On Tuesday, European Parliament and Council negotiators reached an agreement on a new law that would streamline visa application procedures in the Schengen area by moving from physical visa stickers and applications to a digital system.
By digitalising the visa application process, the proposal aims to reduce the costs and efforts required to make an application, while ensuring harmonious practises throughout Europe and improving its security. Visa applications would be processed on a single online platform that would also tell applicants which country will receive their application (in the case of multi-country trips).

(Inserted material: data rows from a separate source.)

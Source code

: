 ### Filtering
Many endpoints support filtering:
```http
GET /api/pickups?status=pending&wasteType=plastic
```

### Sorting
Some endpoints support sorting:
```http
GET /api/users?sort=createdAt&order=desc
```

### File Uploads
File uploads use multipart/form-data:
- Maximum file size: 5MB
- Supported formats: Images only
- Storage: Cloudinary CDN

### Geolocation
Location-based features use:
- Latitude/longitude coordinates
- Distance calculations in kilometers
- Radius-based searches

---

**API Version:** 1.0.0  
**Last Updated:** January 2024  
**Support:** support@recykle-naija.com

The new system is also designed to work harmoniously with the EU’s ecosystem of border management systems and databases.
Wide access a priority for MEPs
In negotiations, MEPs wanted to ensure that the new system is accessible to everyone, regardless of language issues, disabilities or poor internet coverage. In the final agreement, it is therefore stated that unusual IP address behaviour, which may be caused by poor internet coverage, should not be a reason for rejecting a visa application, and that application forms will be translated to local official languages.
After the launch of the Visa Information System (VIS) and other databases in the field of justice and home affairs, parts of the visa procedure in the EU have been digitalised, but the visa applications and stickers given to successful applicants remain in analogue form. The latest revision of the EU’s Visa Code explicitly provided for a possibility to sign applications electronically, paving the way for a fully-digitised visa application procedure.
After the vote, rapporteur Matjaž Nemec (S&D, SI) said: “Digitalisation is the future of EU visa policy. With the new fully digitalised system and digital visas, applicants will benefit from easier, cheaper and faster EU visa procedures. Thanks to the European parliament, their data will also remain safe. Travelers will no longer apply for Swedish, French or Slovenian visas, but for an EU visa through an EU visa platform. The new single entry portal and e-visa uploaded to your smartphone also present an important building block of EU's identity vis-a-vis the rest of the world and an important step towards the green transition.”
Once formally adopted by the Parliament and Council, the act can be published in the Official Journal of the EU. It will enter into force on the twentieth day after publication.